C'era una volta in Inghilterra.
Un'Inghilterra linda e pastorale, tutta prati verdi, casette e campanili.
L'Inghilterra che la "Village Green Preservation Society" vorrebbe
cristallizzare per sempre, incurante delle spinte della modernità.
C'era, o
forse non è mai esistita se non nella mente di Ray Davies, leader dei Kinks: una delle band che più avrebbe
diritto a un ideale "risarcimento dei danni" dalla storia del rock. Sì, perché
passi la iella di ritrovarsi a competere con Beatles, Rolling Stones, Who, & C., ma ciò che è stato
perpetrato nei confronti dei fratelli di Muswell Hill, Londra, è un vero crimine
musicale.

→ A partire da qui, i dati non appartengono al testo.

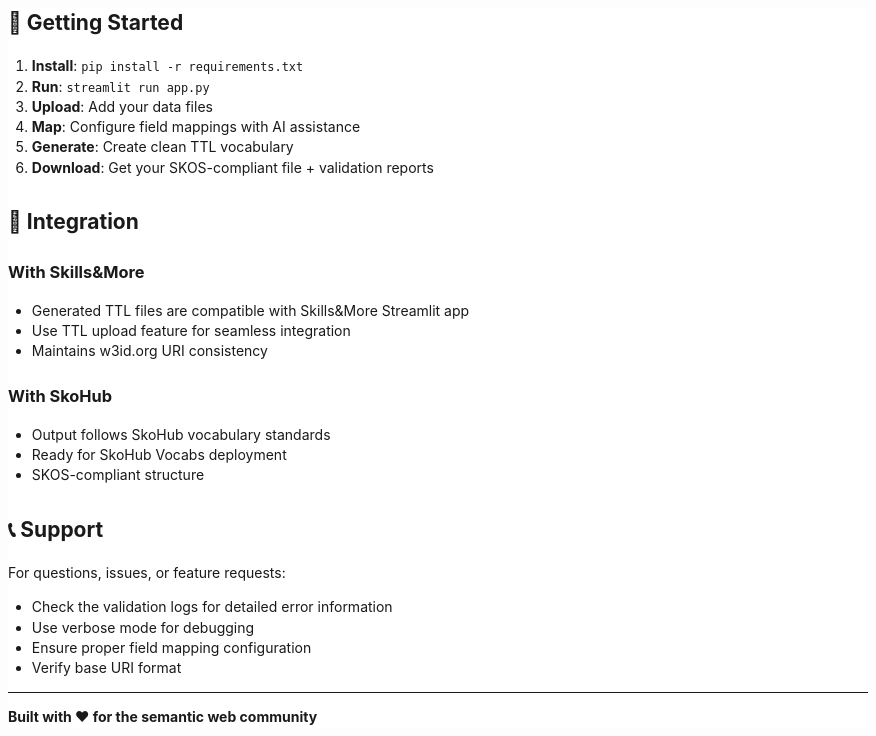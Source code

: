 ## 🚀 Getting Started

1. **Install**: `pip install -r requirements.txt`
2. **Run**: `streamlit run app.py`
3. **Upload**: Add your data files
4. **Map**: Configure field mappings with AI assistance
5. **Generate**: Create clean TTL vocabulary
6. **Download**: Get your SKOS-compliant file + validation reports

## 🔗 Integration

### With Skills&More
- Generated TTL files are compatible with Skills&More Streamlit app
- Use TTL upload feature for seamless integration
- Maintains w3id.org URI consistency

### With SkoHub
- Output follows SkoHub vocabulary standards
- Ready for SkoHub Vocabs deployment
- SKOS-compliant structure

## 📞 Support

For questions, issues, or feature requests:
- Check the validation logs for detailed error information
- Use verbose mode for debugging
- Ensure proper field mapping configuration
- Verify base URI format

---

**Built with ❤️ for the semantic web community**
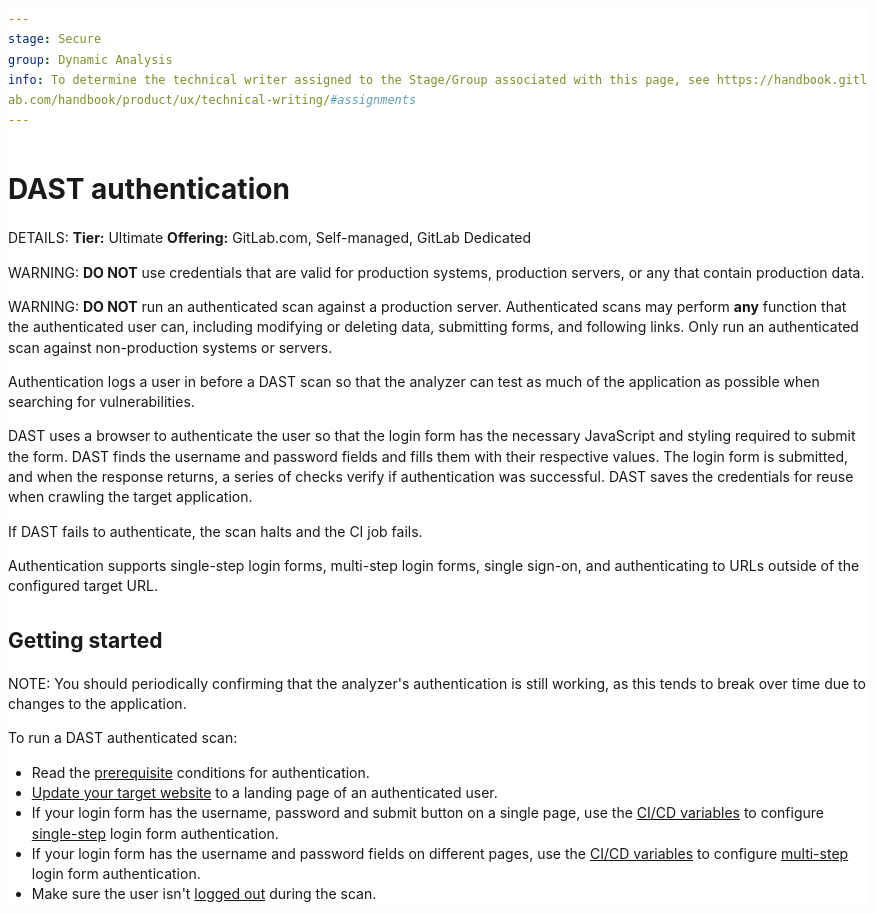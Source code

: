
 ```yaml
---
stage: Secure
group: Dynamic Analysis
info: To determine the technical writer assigned to the Stage/Group associated with this page, see https://handbook.gitlab.com/handbook/product/ux/technical-writing/#assignments
---
```


# DAST authentication

DETAILS:
**Tier:** Ultimate
**Offering:** GitLab.com, Self-managed, GitLab Dedicated

WARNING:
**DO NOT** use credentials that are valid for production systems, production servers, or any that
contain production data.

WARNING:
**DO NOT** run an authenticated scan against a production server.
Authenticated scans may perform **any** function that the authenticated user can,
including modifying or deleting data, submitting forms, and following links.
Only run an authenticated scan against non-production systems or servers.

Authentication logs a user in before a DAST scan so that the analyzer can test
as much of the application as possible when searching for vulnerabilities.

DAST uses a browser to authenticate the user so that the login form has the necessary JavaScript
and styling required to submit the form. DAST finds the username and password fields and fills them with their respective values.
The login form is submitted, and when the response returns, a series of checks verify if authentication was successful.
DAST saves the credentials for reuse when crawling the target application.

If DAST fails to authenticate, the scan halts and the CI job fails.

Authentication supports single-step login forms, multi-step login forms, single sign-on, and authenticating to URLs outside of the configured target URL.

## Getting started

NOTE:
You should periodically confirming that the analyzer's authentication is still working, as this tends to break over
time due to changes to the application.

To run a DAST authenticated scan:

- Read the [prerequisite](#prerequisites) conditions for authentication.
- [Update your target website](#update-the-target-website) to a landing page of an authenticated user.
- If your login form has the username, password and submit button on a single page, use the [CI/CD variables](#available-cicd-variables) to configure [single-step](#configuration-for-a-single-step-login-form) login form authentication.
- If your login form has the username and password fields on different pages, use the [CI/CD variables](#available-cicd-variables) to configure [multi-step](#configuration-for-a-multi-step-login-form) login form authentication.
- Make sure the user isn't [logged out](#excluding-logout-urls) during the scan.
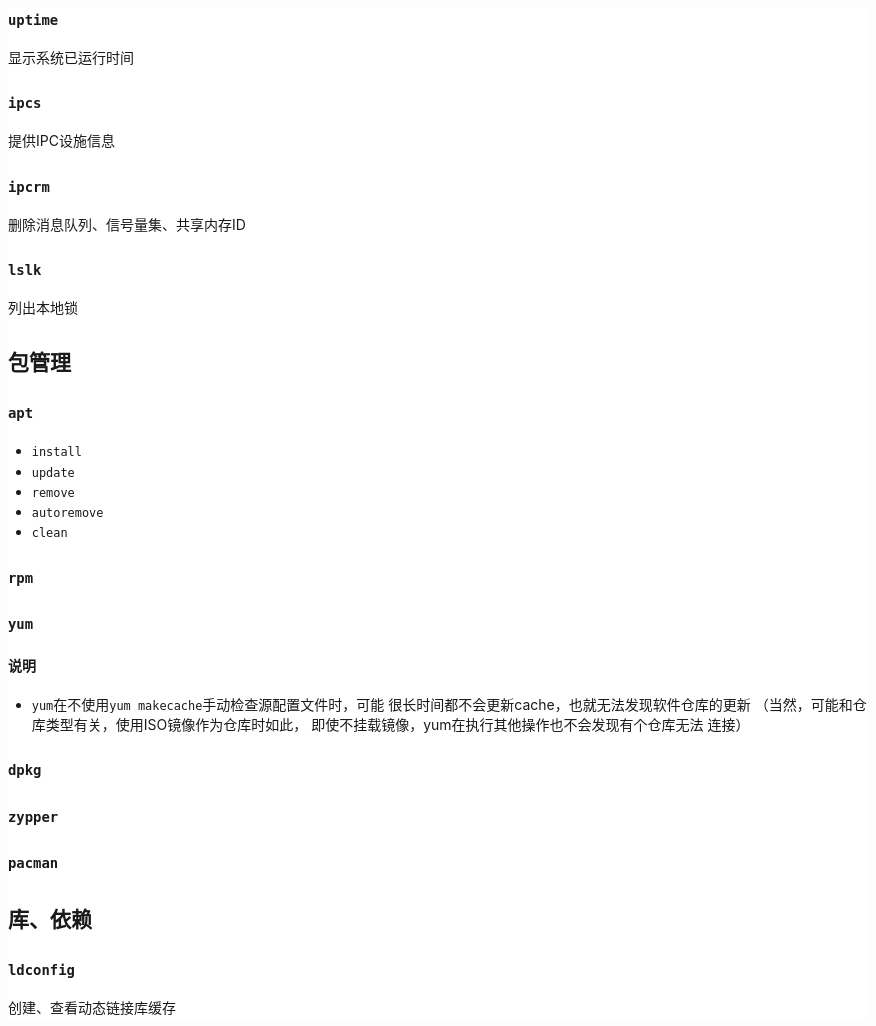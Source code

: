 ###	`uptime`

显示系统已运行时间

###	`ipcs`

提供IPC设施信息

###	`ipcrm`

删除消息队列、信号量集、共享内存ID

###	`lslk`

列出本地锁

##	包管理

###	`apt`

-	`install`
-	`update`
-	`remove`
-	`autoremove`
-	`clean`

###	`rpm`

###	`yum`

####	说明

-	`yum`在不使用`yum makecache`手动检查源配置文件时，可能
	很长时间都不会更新cache，也就无法发现软件仓库的更新
	（当然，可能和仓库类型有关，使用ISO镜像作为仓库时如此，
	即使不挂载镜像，yum在执行其他操作也不会发现有个仓库无法
	连接）

###	`dpkg`

###	`zypper`

###	`pacman`

##	库、依赖

###	`ldconfig`

创建、查看动态链接库缓存
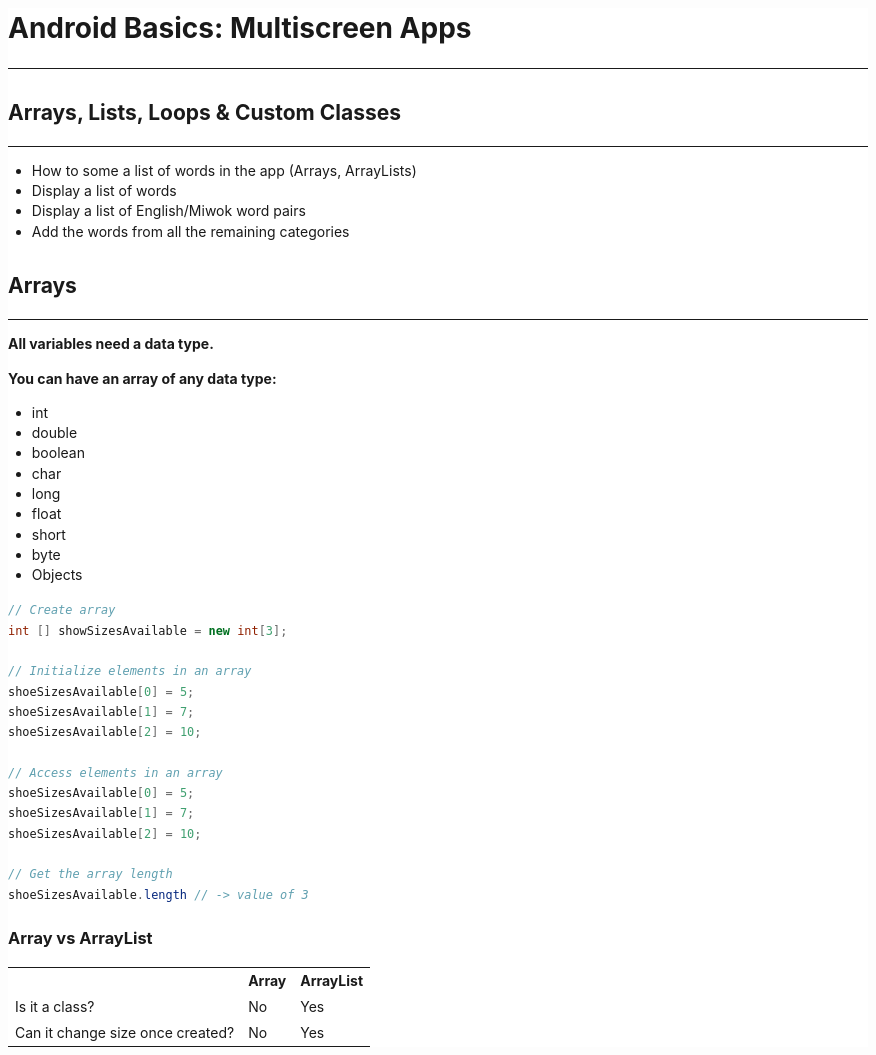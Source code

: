 # Android Basics: Multiscreen Apps
- - - -

## Arrays, Lists, Loops & Custom Classes
- - - -

- How to some a list of words in the app (Arrays, ArrayLists)
- Display a list of words
- Display a list of English/Miwok word pairs
- Add the words from all the remaining categories


## Arrays
- - - -

<strong>All variables need a data type.</strong>

<strong>You can have an array of any data type:</strong>

- int
- double
- boolean
- char
- long
- float
- short
- byte
- Objects
	
```java
// Create array
int [] showSizesAvailable = new int[3];

// Initialize elements in an array
shoeSizesAvailable[0] = 5;
shoeSizesAvailable[1] = 7;
shoeSizesAvailable[2] = 10;

// Access elements in an array
shoeSizesAvailable[0] = 5;
shoeSizesAvailable[1] = 7;
shoeSizesAvailable[2] = 10;

// Get the array length
shoeSizesAvailable.length // -> value of 3
```

<html>
<strong><h3>Array vs ArrayList</h3></strong>
<table>
<tr>
<th></th>
<th><strong>Array</strong></th>
<th><strong>ArrayList</strong></th>
</tr>
<tr>
<td>Is it a class?</td>
<td>No</td>
<td>Yes</td>
</tr>
<tr>
<td>Can it change size once created?</td>
<td>No</td>
<td>Yes</td>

Tutti colpevoli: la critica dell'epoca, ottenebrata dal duopolio
pietre-scarafaggi, la casa discografica (Pye), che voleva farne solo l'ennesimo
juke-box sforna-singoli, i manager che li boicottarono, e persino la Corona, che
li osteggiò per via dei loro testi irriverenti.
Fatto sta che l'album di cui
stiamo per raccontarvi fu un fiasco per un gruppo che aveva già piazzato tre 45
giri al n. 1 delle Uk Chart ("You Really Got Me", "Tired Of Waiting For You",
"Sunny Afternoon"). Troppo britannico per il mercato americano, non abbastanza
groovy per la Swingin' London , troverà soddisfazione solo nella
rivalutazione postuma della critica, che lo consacrerà come capolavoro del pop.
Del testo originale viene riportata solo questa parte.